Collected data

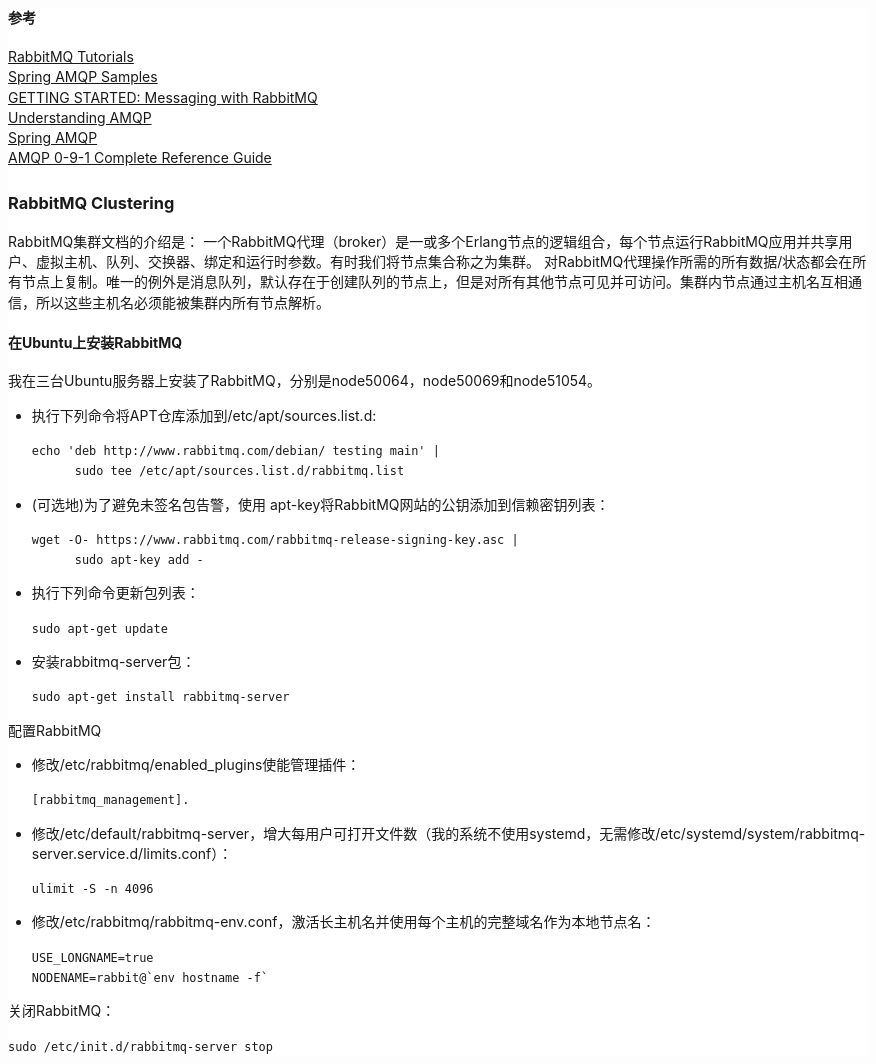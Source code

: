 #### 参考

[RabbitMQ Tutorials](http://www.rabbitmq.com/getstarted.html)    
[Spring AMQP Samples](https://github.com/spring-projects/spring-amqp-samples)    
[GETTING STARTED: Messaging with RabbitMQ](https://spring.io/guides/gs/messaging-rabbitmq/)    
[Understanding AMQP](https://spring.io/understanding/AMQP)    
[Spring AMQP](http://docs.spring.io/spring-amqp/reference/html/index.html)    
[AMQP 0-9-1 Complete Reference Guide](http://www.rabbitmq.com/amqp-0-9-1-reference.html)    

### RabbitMQ Clustering

RabbitMQ集群文档的介绍是：
一个RabbitMQ代理（broker）是一或多个Erlang节点的逻辑组合，每个节点运行RabbitMQ应用并共享用户、虚拟主机、队列、交换器、绑定和运行时参数。有时我们将节点集合称之为集群。
对RabbitMQ代理操作所需的所有数据/状态都会在所有节点上复制。唯一的例外是消息队列，默认存在于创建队列的节点上，但是对所有其他节点可见并可访问。集群内节点通过主机名互相通信，所以这些主机名必须能被集群内所有节点解析。

#### 在Ubuntu上安装RabbitMQ

我在三台Ubuntu服务器上安装了RabbitMQ，分别是node50064，node50069和node51054。

- 执行下列命令将APT仓库添加到/etc/apt/sources.list.d:
  ```
  echo 'deb http://www.rabbitmq.com/debian/ testing main' |
        sudo tee /etc/apt/sources.list.d/rabbitmq.list
  ```
- (可选地)为了避免未签名包告警，使用 apt-key将RabbitMQ网站的公钥添加到信赖密钥列表：
  ```
  wget -O- https://www.rabbitmq.com/rabbitmq-release-signing-key.asc |
        sudo apt-key add -
  ```
- 执行下列命令更新包列表：
  ```
  sudo apt-get update
  ```
- 安装rabbitmq-server包：
  ```
  sudo apt-get install rabbitmq-server
  ```

配置RabbitMQ
- 修改/etc/rabbitmq/enabled_plugins使能管理插件：
  ```
  [rabbitmq_management].
  ```
- 修改/etc/default/rabbitmq-server，增大每用户可打开文件数（我的系统不使用systemd，无需修改/etc/systemd/system/rabbitmq-server.service.d/limits.conf）：
  ```
  ulimit -S -n 4096
  ```
- 修改/etc/rabbitmq/rabbitmq-env.conf，激活长主机名并使用每个主机的完整域名作为本地节点名：
  ```
  USE_LONGNAME=true
  NODENAME=rabbit@`env hostname -f`
  ```

关闭RabbitMQ：
```
sudo /etc/init.d/rabbitmq-server stop
```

◆ **Your objective**: Although the records above contain pictures, the copy should hold only the lines from their start through the line containing "RabbitMQ集群文档的介绍是：", each exactly as written, and none of the pictures.

◆ **Task response**:
Source code

: #### 参考

[RabbitMQ Tutorials](http://www.rabbitmq.com/getstarted.html)    
[Spring AMQP Samples](https://github.com/spring-projects/spring-amqp-samples)    
[GETTING STARTED: Messaging with RabbitMQ](https://spring.io/guides/gs/messaging-rabbitmq/)    
[Understanding AMQP](https://spring.io/understanding/AMQP)    
[Spring AMQP](http://docs.spring.io/spring-amqp/reference/html/index.html)    
[AMQP 0-9-1 Complete Reference Guide](http://www.rabbitmq.com/amqp-0-9-1-reference.html)    

### RabbitMQ Clustering

RabbitMQ集群文档的介绍是：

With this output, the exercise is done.